MENJUAL PAHA MENGAIS DOLLAR
Prioritas pengembangan ternak konvensional (sapi perah, sapi potong, kambing, domba, ayam dan babi) belum juga dapat berlomba dengan peningkatan kebutuhan protein asal hewani. Banyak hewan di Indonesia yang masih liar dan bila dibudidayakan akan menjadi ternak yang cukup potensial sebagai sumber daging bagi pemenuhan makanan yang bergizi tinggi untuk manusia. Salah satu di antara hewan tersebut adalah kodok. Kandungan protein daging paha kodok (16.4 g/100 g) cukup setara jika dibandingkan dengan sumber protein hewani lainnya. Disamping itu komposisi mineral dan vitamin yang terdapat pada daging paha kodok pun tidak mengecewakan. Kondisi ini menempatkan kodok sebagai salah satu alternatif sumber protein hewani yang potensial.
Untuk dapat memenuhi tuntutan ekspor dan mengais devisa dari komoditi paha kodok maka kualitas produk harus diperbaiki. Katak Lembu (Rana catesbeiana) atau sering juga dikenal sebagai Bullfrog merupakan satwa yang sangat potensial untuk dikembangkan, karena budidayanya tidak membutuhkan lahan yang luas serta mempunyai peluang ekspor yang sangat menggembirakan. Sementara itu, budidaya katak lembu yang sudah dilakukan di Indonesia pelakunya masih sangat terbatas dan sering mengalami pasang surut karena berbagai kendala.
Sejak pertengahan tahun 1997, hampir semua sektor usaha peternakan mengalami krisis, termasuk juga budidaya katak lembu. Keadaan ini menyebabkan peluang ekspor guna mendatangkan devisa dirasakan sangat merugikan. Padahal Indonesia pernah menempati urutan ke-2 dalam pemenuhan pasar ekspor paha katak ke negara-negara MEE (tahun 1979). Pasar ekspor juga tertuju ke negara-negara Amerika, Hongkong, Singapura dan Jepang. Di samping itu, peluang pasar dalam negeri pun sangat tinggi untuk disajikan sebagai masakan khas Indonesia yang bergizi tinggi mulai dari swikee, goreng tepung, pepes sampai dengan diolah menjadi kerupuk kulit.

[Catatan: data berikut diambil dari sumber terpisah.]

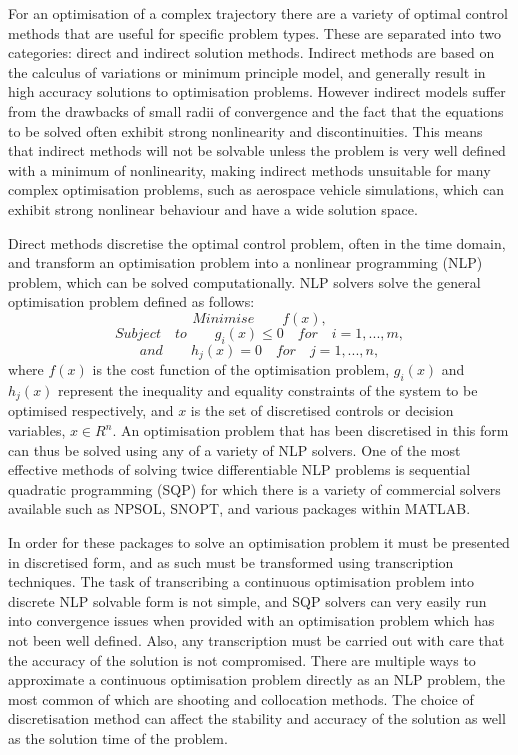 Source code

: For an optimisation of a complex trajectory there are a variety of optimal control methods that are useful for specific problem types. These are separated into two categories: direct and indirect solution methods\cite{Betts1998}. Indirect methods are based on the calculus of variations or minimum principle model, and generally result in high accuracy solutions to optimisation problems\cite{Bulirsch1993}. However indirect models suffer from the drawbacks of small radii of convergence and the fact that the equations to be solved often exhibit strong nonlinearity and discontinuities. This means that indirect methods will not be solvable unless the problem is very well defined with a minimum of nonlinearity, making indirect methods unsuitable for many complex optimisation problems, such as aerospace vehicle simulations, which can exhibit strong nonlinear behaviour and have a wide solution space. 

Direct methods discretise the optimal control problem, often in the time domain, and transform an optimisation problem into a nonlinear programming (NLP) problem, which can be solved computationally\cite{Stryk1992}. NLP solvers solve the general optimisation problem defined as follows\cite{Bazaraa2013}:
\begin{equation}
Minimise \qquad f(x),
\end{equation}
\begin{equation}
Subject \quad to \qquad g_i(x)\leq0 \quad for \quad i=1,...,m,
\end{equation}
\begin{equation}
and \qquad h_j(x) = 0 \quad for \quad j=1,...,n,
\end{equation}
where $f(x)$ is the cost function of the optimisation problem, $g_i(x)$ and $h_j(x)$ represent the inequality and equality constraints of the system to be optimised respectively, and $x$ is the set of discretised controls or decision variables, $x \in R^n$. 
An optimisation problem that has been discretised in this form can thus be solved using any of a variety of NLP solvers. One of the most effective methods of solving twice differentiable NLP problems is sequential quadratic programming (SQP)\cite{Boggs2000} for which there is a variety of commercial solvers available such as NPSOL, SNOPT, and various packages within MATLAB. 

In order for these packages to solve an optimisation problem it must be presented in discretised form, and as such must be transformed using transcription techniques\cite{Kelly2015}. The task of transcribing a continuous optimisation problem into discrete NLP solvable form is not simple, and SQP solvers can very easily run into convergence issues when provided with an optimisation problem which has not been well defined. Also, any transcription must be carried out with care that the accuracy of the solution is not compromised. 
There are multiple ways to approximate a continuous optimisation problem directly as an NLP problem, the most common of which are shooting and collocation methods. The choice of discretisation method can affect the stability and accuracy of the solution as well as the solution time of the problem.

Agar peluang tersebut dapat diraih kembali, maka diperlukan upaya-upaya untuk menggairahkan kembali budidaya katak lembu di Indonesia. Produksi paha katak secara relatif masih belum mampu memenuhi permintaan untuk pasar domestik maupun ekspor. Pasokan katak batu dan katak hijau hasil tangkapan alam semakin menyusut. Tak ada pilihan bagi eksportir kecuali mengembangkan bullfrog atau katak lembu. Hal ini membuka peluang pengembangan jenis usaha baru bagi para pemuda putus sekolah atau para pencari kerja.

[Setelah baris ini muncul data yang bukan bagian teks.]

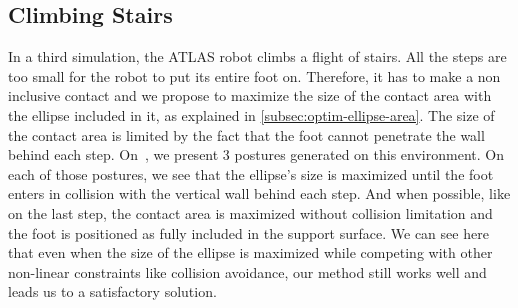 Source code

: %

\subsection{Climbing Stairs}
\label{subsec:smallStairs}

In a third simulation, the ATLAS robot climbs a flight of stairs.
All the steps are too small for the robot to put its entire foot on.
Therefore, it has to make a non inclusive contact and we propose to maximize the size of the contact area with the ellipse included in it, as explained in \ref{subsec:optim-ellipse-area}. 
The size of the contact area is limited by the fact that the foot cannot penetrate the wall behind each step.
On~, we present 3 postures generated on this environment.
On each of those postures, we see that the ellipse's size is maximized until the foot enters in collision with the vertical wall behind each step. And when possible, like on the last step, the contact area is maximized without collision limitation and the foot is positioned as fully included in the support surface.
We can see here that even when the size of the ellipse is maximized while competing with other non-linear constraints like collision avoidance, our method still works well and leads us to a satisfactory solution.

Survey pasar menunjukkan bahwa permintaan akan katak lembu cukup tinggi baik untuk pasar lokal (terutama di daerah Jawa Timur) maupun ekspor. Permintaan ekspor kodok hidup banyak datang dari Singapura. Berdasarkan informasi yang diterima dari para eksportir, jumlahnya bisa mencapai ratusan ton per bulan. Masuk akal bila permintaan Singapura begitu besar. Karena sebagai pasar transit Singapura melakukan re-ekspor ke negara-negara Amerika dan Eropa serta negara Asia lainnya. Akan tetapi pemenuhan kebutuhan tersebut baru sekitar 20% dari total permintaan. Wajar, karena panen kodok setiap 4 bulan sekali sedangkan konsumsinya tiap hari! Untuk memenuhi permintaan akan kodok hidup para eksportir harus pontang-panting mengumpulkan kodok dari para petani kodok yang kebanyakan terpusat di Jawa Timur dan Jawa Barat. Di Jawa Tengah terpusat di daerah Klaten dan Sleman yang pasca gempa ini masih belum tahu bagaimana harus memulai kembali usahanya karena fasilitas yang dimiliki hancur (kolam-kolam pemeliharaan dan pembesaran kodok).

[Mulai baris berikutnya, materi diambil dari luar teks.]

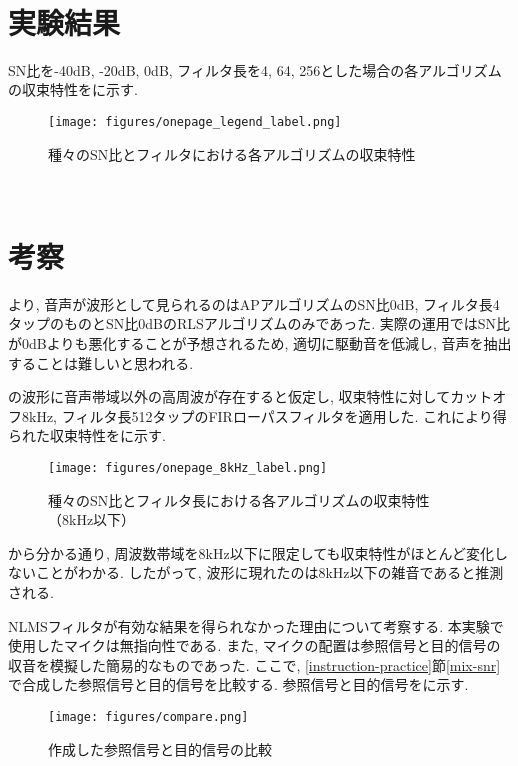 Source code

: \newpage

\
\section{実験結果}\label{result-practice}

SN比を-40dB, -20dB, 0dB, フィルタ長を4, 64, 256とした場合の各アルゴリズムの収束特性をに示す. 
\begin{figure}[H]
\centering
\texttt{[image: figures/onepage\_legend\_label.png]}
\caption{種々のSN比とフィルタにおける各アルゴリズムの収束特性}
\label{fig:onepage}
\end{figure}

\newpage

\
\section{考察}\label{consideration-practice}

より, 音声が波形として見られるのはAPアルゴリズムのSN比0dB, フィルタ長4タップのものとSN比0dBのRLSアルゴリズムのみであった. 実際の運用ではSN比が0dBよりも悪化することが予想されるため, 適切に駆動音を低減し, 音声を抽出することは難しいと思われる. 

\figref{fig:onepage}の波形に音声帯域以外の高周波が存在すると仮定し, 収束特性に対してカットオフ8kHz, フィルタ長512タップのFIRローパスフィルタを適用した. これにより得られた収束特性を\figref{fig:onepage_8kHz}に示す. 

\begin{figure}[H]
\centering
\texttt{[image: figures/onepage\_8kHz\_label.png]}
\caption{種々のSN比とフィルタ長における各アルゴリズムの収束特性（8kHz以下）}
\label{fig:onepage_8kHz}
\end{figure}

から分かる通り, 周波数帯域を8kHz以下に限定しても収束特性がほとんど変化しないことがわかる. したがって, 波形に現れたのは8kHz以下の雑音であると推測される. 

NLMSフィルタが有効な結果を得られなかった理由について考察する. 本実験で使用したマイクは無指向性である. また, マイクの配置は参照信号と目的信号の収音を模擬した簡易的なものであった. ここで, \ref{instruction-practice}節\ref{mix-snr}で合成した参照信号と目的信号を比較する. 参照信号と目的信号をに示す. 

\begin{figure}[H]
\centering
\texttt{[image: figures/compare.png]}
\caption{作成した参照信号と目的信号の比較}
\label{fig:compare_x_d}
\end{figure}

Harga jual di pasar lokal berkisar pada Rp. 14.500 - Rp. 18.000,- per kg katak hidup dengan harga pokok produksi (HPP) sekitar Rp 12.000,00 per kg. HPP ini dapat ditekan jika peternak dapat mengusahakan bibit katak sendiri. Pengadaan pakan juga akan lebih menguntungkan jika dapat dibuat / dipesan secara kolektif, karena untuk sementara waktu ini, pakan khusus katak lembu hanya diproduksi sesuai permintaan. Perhitungan kelayakan usaha pada budidaya kodok lembu disampaikan pada tulisan yang lain.